Prepare For Skynet: Researcher Say Super-Intelligent AI Will Be Impossible to Control

As artificial intelligence (AI) continues to evolve and improve, researchers are offering a dire warning, saying super-intelligent AI will be impossible to control....
Prepare For Skynet: Researcher Say Super-Intelligent AI Will Be Impossible to Control
Written by Matt Milano
  • As artificial intelligence (AI) continues to evolve and improve, researchers are offering a dire warning, saying super-intelligent AI will be impossible to control.

    AI is one of the most controversial technological developments. Its proponents claim it will revolutionize industries, solve a slew of the toughest problems and lead to the betterment of humankind. Its critics believe it represents an existential threat to humanity, and will eventually evolve beyond man’s ability to control it.

    An international team of researchers are now saying AI will evolve beyond our ability to control it, based on theoretical calculations. In a paper published in the Journal of Artificial Intelligence Research, researchers Manuel Alfonseca, Manuel Cebrian, Antonio Fernandez Anta, Lorenzo Coviello, Andrés Abeliuk and Iyad Rahwan make the case “that total containment is, in principle, impossible, due to fundamental limits inherent to computing itself.”

    While it may seem unlikely that AI could evolve to such a point, co-author Manuel Cebrian, Leader of the Digital Mobilization Group at the Center for Humans and Machines, Max Planck Institute for Human Development, argues that AI is already reaching this point to some degree.

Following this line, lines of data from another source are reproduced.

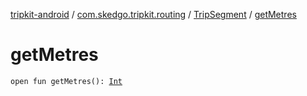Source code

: [tripkit-android](../../index.md) / [com.skedgo.tripkit.routing](../index.md) / [TripSegment](index.md) / [getMetres](./get-metres.md)

# getMetres

`open fun getMetres(): `[`Int`](https://kotlinlang.org/api/latest/jvm/stdlib/kotlin/-int/index.html)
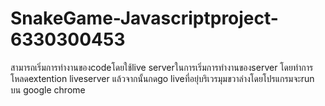 # SnakeGame-Javascriptproject-6330300453
สามารถเริ่มการทำงานของcodeโดยใช้live serverในการเริ่มการทำงานของserver
โดยทำการโหลดextention liveserver แล้วจากนั้นกดgo liveที่อยุ่บริเวรมุมขวาล่างโดยโปรแกรมจะrun บน google chrome
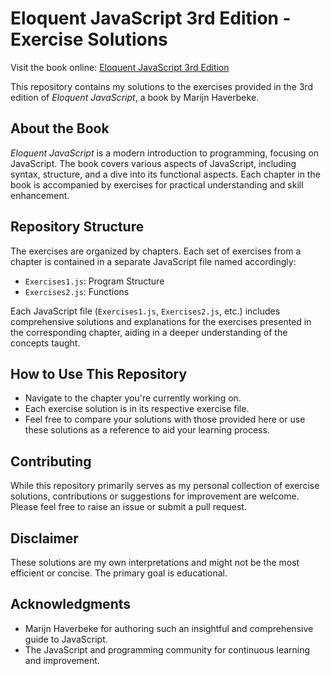 # Eloquent JavaScript 3rd Edition - Exercise Solutions

Visit the book online: [Eloquent JavaScript 3rd Edition](https://eloquentjavascript.net/Eloquent_JavaScript_small.pdf)

This repository contains my solutions to the exercises provided in the 3rd edition of *Eloquent JavaScript*, a book by Marijn Haverbeke.

## About the Book

*Eloquent JavaScript* is a modern introduction to programming, focusing on JavaScript. The book covers various aspects of JavaScript, including syntax, structure, and a dive into its functional aspects. Each chapter in the book is accompanied by exercises for practical understanding and skill enhancement.

## Repository Structure

The exercises are organized by chapters. Each set of exercises from a chapter is contained in a separate JavaScript file named accordingly:

- `Exercises1.js`: Program Structure
- `Exercises2.js`: Functions

Each JavaScript file (`Exercises1.js`, `Exercises2.js`, etc.) includes comprehensive solutions and explanations for the exercises presented in the corresponding chapter, aiding in a deeper understanding of the concepts taught.

## How to Use This Repository

- Navigate to the chapter you're currently working on.
- Each exercise solution is in its respective exercise file.
- Feel free to compare your solutions with those provided here or use these solutions as a reference to aid your learning process.

## Contributing

While this repository primarily serves as my personal collection of exercise solutions, contributions or suggestions for improvement are welcome. Please feel free to raise an issue or submit a pull request.

## Disclaimer

These solutions are my own interpretations and might not be the most efficient or concise. The primary goal is educational.

## Acknowledgments

- Marijn Haverbeke for authoring such an insightful and comprehensive guide to JavaScript.
- The JavaScript and programming community for continuous learning and improvement.
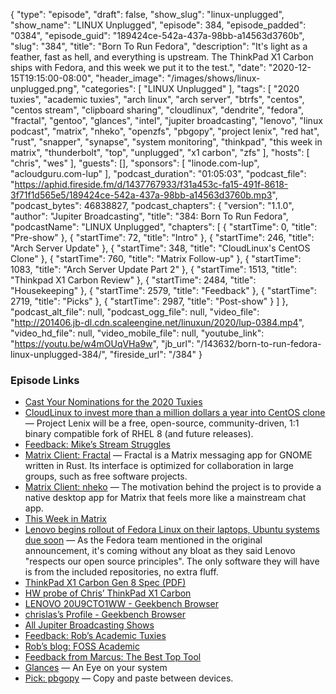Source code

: {
  "type": "episode",
  "draft": false,
  "show_slug": "linux-unplugged",
  "show_name": "LINUX Unplugged",
  "episode": 384,
  "episode_padded": "0384",
  "episode_guid": "189424ce-542a-437a-98bb-a14563d3760b",
  "slug": "384",
  "title": "Born To Run Fedora",
  "description": "It's light as a feather, fast as hell, and everything is upstream. The ThinkPad X1 Carbon ships with Fedora, and this week we put it to the test.",
  "date": "2020-12-15T19:15:00-08:00",
  "header_image": "/images/shows/linux-unplugged.png",
  "categories": [
    "LINUX Unplugged"
  ],
  "tags": [
    "2020 tuxies",
    "academic tuxies",
    "arch linux",
    "arch server",
    "btrfs",
    "centos",
    "centos stream",
    "clipboard sharing",
    "cloudlinux",
    "dendrite",
    "fedora",
    "fractal",
    "gentoo",
    "glances",
    "intel",
    "jupiter broadcasting",
    "lenovo",
    "linux podcast",
    "matrix",
    "nheko",
    "openzfs",
    "pbgopy",
    "project lenix",
    "red hat",
    "rust",
    "snapper",
    "synapse",
    "system monitoring",
    "thinkpad",
    "this week in matrix",
    "thunderbolt",
    "top",
    "unplugged",
    "x1 carbon",
    "zfs"
  ],
  "hosts": [
    "chris",
    "wes"
  ],
  "guests": [],
  "sponsors": [
    "linode.com-lup",
    "acloudguru.com-lup"
  ],
  "podcast_duration": "01:05:03",
  "podcast_file": "https://aphid.fireside.fm/d/1437767933/f31a453c-fa15-491f-8618-3f71f1d565e5/189424ce-542a-437a-98bb-a14563d3760b.mp3",
  "podcast_bytes": 46838827,
  "podcast_chapters": {
    "version": "1.1.0",
    "author": "Jupiter Broadcasting",
    "title": "384: Born To Run Fedora",
    "podcastName": "LINUX Unplugged",
    "chapters": [
      {
        "startTime": 0,
        "title": "Pre-show"
      },
      {
        "startTime": 72,
        "title": "Intro"
      },
      {
        "startTime": 246,
        "title": "Arch Server Update"
      },
      {
        "startTime": 348,
        "title": "CloudLinux's CentOS Clone"
      },
      {
        "startTime": 760,
        "title": "Matrix Follow-up"
      },
      {
        "startTime": 1083,
        "title": "Arch Server Update Part 2"
      },
      {
        "startTime": 1513,
        "title": "Thinkpad X1 Carbon Review"
      },
      {
        "startTime": 2484,
        "title": "Housekeeping"
      },
      {
        "startTime": 2579,
        "title": "Feedback"
      },
      {
        "startTime": 2719,
        "title": "Picks"
      },
      {
        "startTime": 2987,
        "title": "Post-show"
      }
    ]
  },
  "podcast_alt_file": null,
  "podcast_ogg_file": null,
  "video_file": "http://201406.jb-dl.cdn.scaleengine.net/linuxun/2020/lup-0384.mp4",
  "video_hd_file": null,
  "video_mobile_file": null,
  "youtube_link": "https://youtu.be/w4mOUqVHa9w",
  "jb_url": "/143632/born-to-run-fedora-linux-unplugged-384/",
  "fireside_url": "/384"
}


### Episode Links

  * [Cast Your Nominations for the 2020 Tuxies](https://forms.gle/ARxi9g5QnLYQoQFZ7 "Cast Your Nominations for the 2020 Tuxies")
  * [CloudLinux to invest more than a million dollars a year into CentOS clone](https://www.zdnet.com/article/cloudlinux-to-invest-more-than-a-million-dollar-a-year-into-centos-clone "CloudLinux to invest more than a million dollars a year into CentOS clone") — Project Lenix will be a free, open-source, community-driven, 1:1 binary compatible fork of RHEL 8 (and future releases).
  * [Feedback: Mike’s Stream Struggles](https://slexy.org/view/s2dlatT9U1 "Feedback: Mike’s Stream Struggles")
  * [Matrix Client: Fractal](https://flathub.org/apps/details/org.gnome.Fractal "Matrix Client: Fractal") — Fractal is a Matrix messaging app for GNOME written in Rust. Its interface is optimized for collaboration in large groups, such as free software projects.
  * [Matrix Client: nheko](https://flathub.org/apps/details/io.github.NhekoReborn.Nheko "Matrix Client: nheko") — The motivation behind the project is to provide a native desktop app for Matrix that feels more like a mainstream chat app.
  * [This Week in Matrix](https://matrix.org/blog/category/this-week-in-matrix "This Week in Matrix")
  * [Lenovo begins rollout of Fedora Linux on their laptops, Ubuntu systems due soon](https://www.gamingonlinux.com/2020/08/lenovo-begins-rollout-of-fedora-linux-on-their-laptops-ubuntu-systems-due-soon "Lenovo begins rollout of Fedora Linux on their laptops, Ubuntu systems due soon") — As the Fedora team mentioned in the original announcement, it's coming without any bloat as they said Lenovo "respects our open source principles". The only software they will have is from the included repositories, no extra fluff.
  * [ThinkPad X1 Carbon Gen 8 Spec (PDF)](https://psref.lenovo.com/syspool/Sys/PDF/ThinkPad/ThinkPad_X1_Carbon_Gen_8/ThinkPad_X1_Carbon_Gen_8_Spec.PDF "ThinkPad X1 Carbon Gen 8 Spec \(PDF\)")
  * [HW probe of Chris’ ThinkPad X1 Carbon](https://linux-hardware.org/?probe=ad4a2215db "HW probe of Chris’ ThinkPad X1 Carbon")
  * [LENOVO 20U9CTO1WW - Geekbench Browser](https://browser.geekbench.com/v5/cpu/5349106 "LENOVO 20U9CTO1WW - Geekbench Browser")
  * [chrislas’s Profile - Geekbench Browser](https://browser.geekbench.com/user/chrislas "chrislas’s Profile - Geekbench Browser")
  * [All Jupiter Broadcasting Shows](https://feed.jupiter.zone/allshows "All Jupiter Broadcasting Shows")
  * [Feedback: Rob’s Academic Tuxies](https://slexy.org/view/s20LX0s2aQ "Feedback: Rob’s Academic Tuxies")
  * [Rob’s blog: FOSS Academic](https://fossacademic.tech/2020/12/10/The-Tuxies-Academic-Style.html "Rob’s blog: FOSS Academic")
  * [Feedback from Marcus: The Best Top Tool](https://slexy.org/view/s2o87iGDNX "Feedback from Marcus: The Best Top Tool")
  * [Glances](https://nicolargo.github.io/glances/ "Glances") — An Eye on your system
  * [Pick: pbgopy](https://github.com/nakabonne/pbgopy "Pick: pbgopy") — Copy and paste between devices.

    A super-intelligent machine that controls the world sounds like science fiction. But there are already machines that perform certain important tasks independently without programmers fully understanding how they learned it. The question therefore arises whether this could at some point become uncontrollable and dangerous for humanity.

    The study, entitled “Superintelligence Cannot be Contained: Lessons from Computability Theory,” could very well have far-reaching implications for AI research.